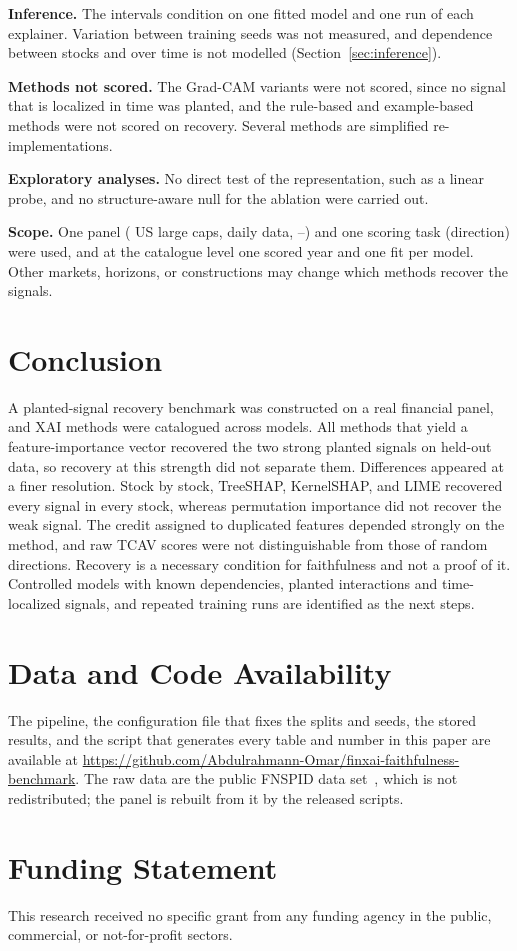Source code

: \documentclass[conference]{IEEEtran}
\begin{document}
\textbf{Inference.} The intervals condition on one fitted model and one run
of each explainer. Variation between training seeds was not measured, and
dependence between stocks and over time is not modelled
(Section~\ref{sec:inference}).

\textbf{Methods not scored.} The Grad-CAM variants were not scored, since no
signal that is localized in time was planted, and the rule-based and
example-based methods were not scored on recovery. Several methods are
simplified re-implementations.

\textbf{Exploratory analyses.} No direct test of the representation, such as
a linear probe, and no structure-aware null for the ablation were carried
out.

\textbf{Scope.} One panel (\nTickers{} US large caps, daily data,
\dateMin--\dateMax) and one scoring task (direction) were used, and at the
catalogue level one scored year and one fit per model. Other markets,
horizons, or constructions may change which methods recover the signals.

\section{Conclusion}
A planted-signal recovery benchmark was constructed on a real financial
panel, and \nXaiMethodsCatalogued{} XAI methods were catalogued across
\nModelsZoo{} models. All \nXaiNativeScored{} methods that yield a
feature-importance vector recovered the two strong planted signals on
held-out data, so recovery at this strength did not separate them.
Differences appeared at a finer resolution. Stock by stock, TreeSHAP,
KernelSHAP, and LIME recovered every signal in every stock, whereas
permutation importance did not recover the weak signal. The credit assigned
to duplicated features depended strongly on the method, and raw TCAV scores
were not distinguishable from those of random directions. Recovery is a
necessary condition for faithfulness and not a proof of it. Controlled
models with known dependencies, planted interactions and time-localized
signals, and repeated training runs are identified as the next steps.

\section*{Data and Code Availability}
The pipeline, the configuration file that fixes the splits and seeds, the
stored results, and the script that generates every table and number in this
paper are available at
\url{https://github.com/Abdulrahmann-Omar/finxai-faithfulness-benchmark}.
The raw data are the public FNSPID data set~\cite{dong2024fnspid}, which is
not redistributed; the panel is rebuilt from it by the released scripts.

\section*{Funding Statement}
This research received no specific grant from any funding agency in the
public, commercial, or not-for-profit sectors.



\end{document}
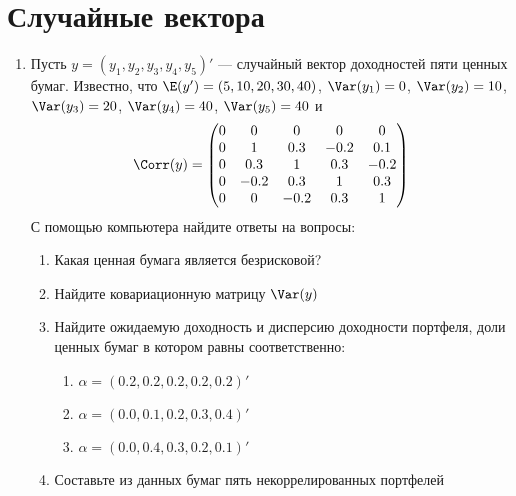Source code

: \section{Случайные вектора}

\begin{enumerate}
\item Пусть $y=(y_1, y_2, y_3, y_4, y_5)'$ --- случайный вектор доходностей пяти ценных бумаг. Известно, что $\E(y')=(5, 10, 20, 30, 40)$, $\Var(y_1)=0$, $\Var(y_2)=10$, $\Var(y_3)=20$, $\Var(y_4)=40$, $\Var(y_5)=40$ и
\[
\Corr(y)=\begin{pmatrix}
0 & 0 & 0 & 0 & 0 \\
0 & 1 & 0.3 & -0.2 & 0.1 \\
0 & 0.3 & 1 & 0.3 & -0.2 \\
0 & -0.2 & 0.3& 1 & 0.3 \\
0 & 0 & -0.2 & 0.3 & 1 
\end{pmatrix}
\]
С помощью компьютера найдите ответы на вопросы:
\begin{enumerate}
\item Какая ценная бумага является безрисковой?
\item Найдите ковариационную матрицу $\Var(y)$
\item Найдите ожидаемую доходность и дисперсию доходности портфеля, доли ценных бумаг в котором равны соответственно:
\begin{enumerate}
\item $\alpha=(0.2, 0.2, 0.2, 0.2, 0.2)'$
\item $\alpha=(0.0, 0.1, 0.2, 0.3, 0.4)'$
\item $\alpha=(0.0, 0.4, 0.3, 0.2, 0.1)'$
\end{enumerate}
\item Составьте из данных бумаг пять некоррелированных портфелей 
\end{enumerate}



\end{enumerate}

════════

**Work to complete:** Take the records above and return, word for word, only the lines that fall from the line with "A planted-signal recovery" to the line with "were not distinguishable", both of them included.

**Output of the exercise:**
A planted-signal recovery benchmark was constructed on a real financial
panel, and \nXaiMethodsCatalogued{} XAI methods were catalogued across
\nModelsZoo{} models. All \nXaiNativeScored{} methods that yield a
feature-importance vector recovered the two strong planted signals on
held-out data, so recovery at this strength did not separate them.
Differences appeared at a finer resolution. Stock by stock, TreeSHAP,
KernelSHAP, and LIME recovered every signal in every stock, whereas
permutation importance did not recover the weak signal. The credit assigned
to duplicated features depended strongly on the method, and raw TCAV scores
were not distinguishable from those of random directions. Recovery is a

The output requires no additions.